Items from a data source
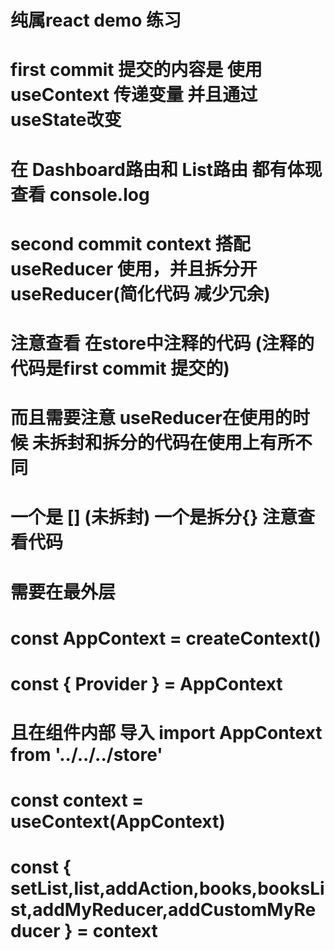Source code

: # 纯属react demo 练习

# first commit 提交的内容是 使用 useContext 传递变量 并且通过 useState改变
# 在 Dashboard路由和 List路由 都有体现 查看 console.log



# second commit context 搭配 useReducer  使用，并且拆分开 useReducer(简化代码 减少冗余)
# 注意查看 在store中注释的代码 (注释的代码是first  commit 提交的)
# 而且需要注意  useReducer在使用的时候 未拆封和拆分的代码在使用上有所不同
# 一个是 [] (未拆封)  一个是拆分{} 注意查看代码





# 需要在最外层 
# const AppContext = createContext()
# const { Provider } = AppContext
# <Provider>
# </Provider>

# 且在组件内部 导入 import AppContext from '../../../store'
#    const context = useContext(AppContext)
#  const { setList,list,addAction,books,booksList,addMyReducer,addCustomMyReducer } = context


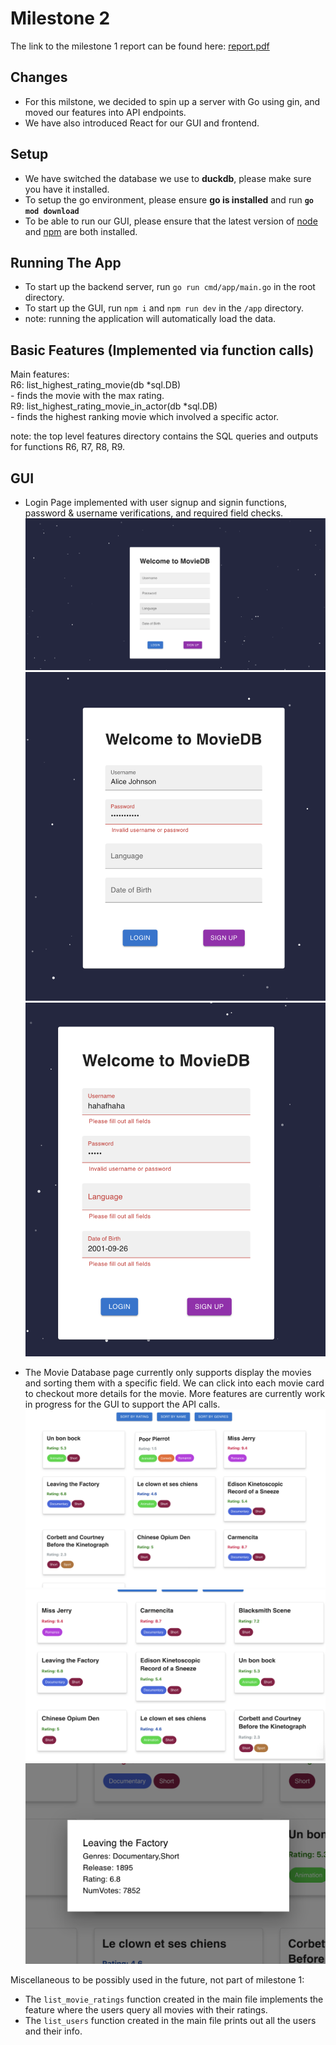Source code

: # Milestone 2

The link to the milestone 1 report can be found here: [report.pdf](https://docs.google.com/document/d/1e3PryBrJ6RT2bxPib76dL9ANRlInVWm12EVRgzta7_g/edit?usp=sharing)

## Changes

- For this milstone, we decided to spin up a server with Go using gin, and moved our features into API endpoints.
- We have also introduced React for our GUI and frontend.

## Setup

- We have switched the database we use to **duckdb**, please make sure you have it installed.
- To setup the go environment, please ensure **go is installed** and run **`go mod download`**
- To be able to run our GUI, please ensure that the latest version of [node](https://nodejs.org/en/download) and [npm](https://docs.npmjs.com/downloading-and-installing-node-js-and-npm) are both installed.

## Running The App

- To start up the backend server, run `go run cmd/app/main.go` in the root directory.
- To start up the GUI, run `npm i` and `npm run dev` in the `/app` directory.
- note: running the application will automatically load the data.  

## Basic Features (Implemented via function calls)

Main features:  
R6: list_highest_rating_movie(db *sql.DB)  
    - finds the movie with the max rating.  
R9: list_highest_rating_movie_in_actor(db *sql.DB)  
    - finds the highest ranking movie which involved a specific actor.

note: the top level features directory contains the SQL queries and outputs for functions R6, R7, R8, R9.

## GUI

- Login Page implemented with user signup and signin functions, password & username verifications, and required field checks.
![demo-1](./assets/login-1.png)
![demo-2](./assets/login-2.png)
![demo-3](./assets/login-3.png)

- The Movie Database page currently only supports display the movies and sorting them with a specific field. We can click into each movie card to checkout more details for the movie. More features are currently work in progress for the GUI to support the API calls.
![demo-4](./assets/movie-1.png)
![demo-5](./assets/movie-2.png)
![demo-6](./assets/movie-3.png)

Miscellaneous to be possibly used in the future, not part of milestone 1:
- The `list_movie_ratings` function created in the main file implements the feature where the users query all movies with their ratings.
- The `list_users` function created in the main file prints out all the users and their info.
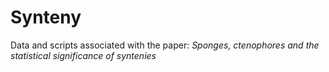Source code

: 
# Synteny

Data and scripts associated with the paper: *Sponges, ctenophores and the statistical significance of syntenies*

* What the exercise asks
Return only the lines from the start of the data through the line that contains "# Milestone 2", please, copying them exactly and omitting all pictures.

* Result
Source code

: # 纯属react demo 练习

# first commit 提交的内容是 使用 useContext 传递变量 并且通过 useState改变
# 在 Dashboard路由和 List路由 都有体现 查看 console.log



# second commit context 搭配 useReducer  使用，并且拆分开 useReducer(简化代码 减少冗余)
# 注意查看 在store中注释的代码 (注释的代码是first  commit 提交的)
# 而且需要注意  useReducer在使用的时候 未拆封和拆分的代码在使用上有所不同
# 一个是 [] (未拆封)  一个是拆分{} 注意查看代码





# 需要在最外层 
# const AppContext = createContext()
# const { Provider } = AppContext
# <Provider>
# </Provider>

# 且在组件内部 导入 import AppContext from '../../../store'
#    const context = useContext(AppContext)
#  const { setList,list,addAction,books,booksList,addMyReducer,addCustomMyReducer } = context


Source code

: # Milestone 2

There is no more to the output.